Start of EXCERPTED RECORDS
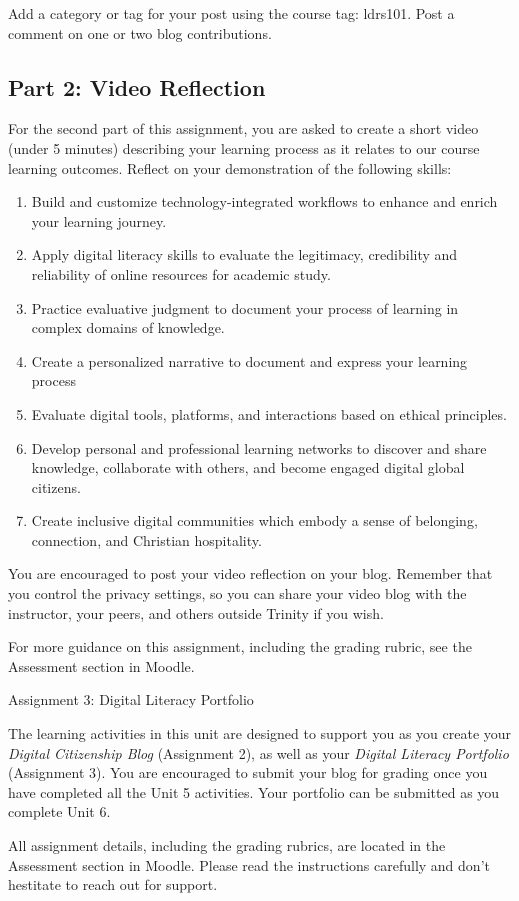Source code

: \documentclass[
]{book}
\providecommand{\tightlist}{%
  \setlength{\itemsep}{0pt}\setlength{\parskip}{0pt}}
\theoremstyle{definition}
\theoremstyle{definition}
\theoremstyle{definition}
\theoremstyle{definition}
\theoremstyle{remark}
\begin{document}
\begin{assessment}
Add a category or tag for your post using the course tag: ldrs101. Post a comment on one or two blog contributions.

\hypertarget{part-2-video-reflection}{%
\subsection*{Part 2: Video Reflection}\label{part-2-video-reflection}}

For the second part of this assignment, you are asked to create a short video (under 5 minutes) describing your learning process as it relates to our course learning outcomes. Reflect on your demonstration of the following skills:

\begin{enumerate}
\def\labelenumi{\arabic{enumi}.}
\tightlist
\item
  Build and customize technology-integrated workflows to enhance and enrich your learning journey.
\item
  Apply digital literacy skills to evaluate the legitimacy, credibility and reliability of online resources for academic study.
\item
  Practice evaluative judgment to document your process of learning in complex domains of knowledge.
\item
  Create a personalized narrative to document and express your learning process
\item
  Evaluate digital tools, platforms, and interactions based on ethical principles.
\item
  Develop personal and professional learning networks to discover and share knowledge, collaborate with others, and become engaged digital global citizens.
\item
  Create inclusive digital communities which embody a sense of belonging, connection, and Christian hospitality.
\end{enumerate}

You are encouraged to post your video reflection on your blog. Remember that you control the privacy settings, so you can share your video blog with the instructor, your peers, and others outside Trinity if you wish.

For more guidance on this assignment, including the grading rubric, see the Assessment section in Moodle.
\end{assessment}

\begin{assessment}
{Assignment 3: Digital Literacy Portfolio}

The learning activities in this unit are designed to support you as you create your \emph{Digital Citizenship Blog} (Assignment 2), as well as your \emph{Digital Literacy Portfolio} (Assignment 3). You are encouraged to submit your blog for grading once you have completed all the Unit 5 activities. Your portfolio can be submitted as you complete Unit 6.

All assignment details, including the grading rubrics, are located in the Assessment section in Moodle. Please read the instructions carefully and don't hestitate to reach out for support.
\end{assessment}
\end{document}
End of EXCERPTED RECORDS
■ **TO DO**: Report the lines above that contain "part".

■ **EXERCISE ANSWER**:
\hypertarget{part-2-video-reflection}{%
\subsection*{Part 2: Video Reflection}\label{part-2-video-reflection}}
For the second part of this assignment, you are asked to create a short video (under 5 minutes) describing your learning process as it relates to our course learning outcomes. Reflect on your demonstration of the following skills:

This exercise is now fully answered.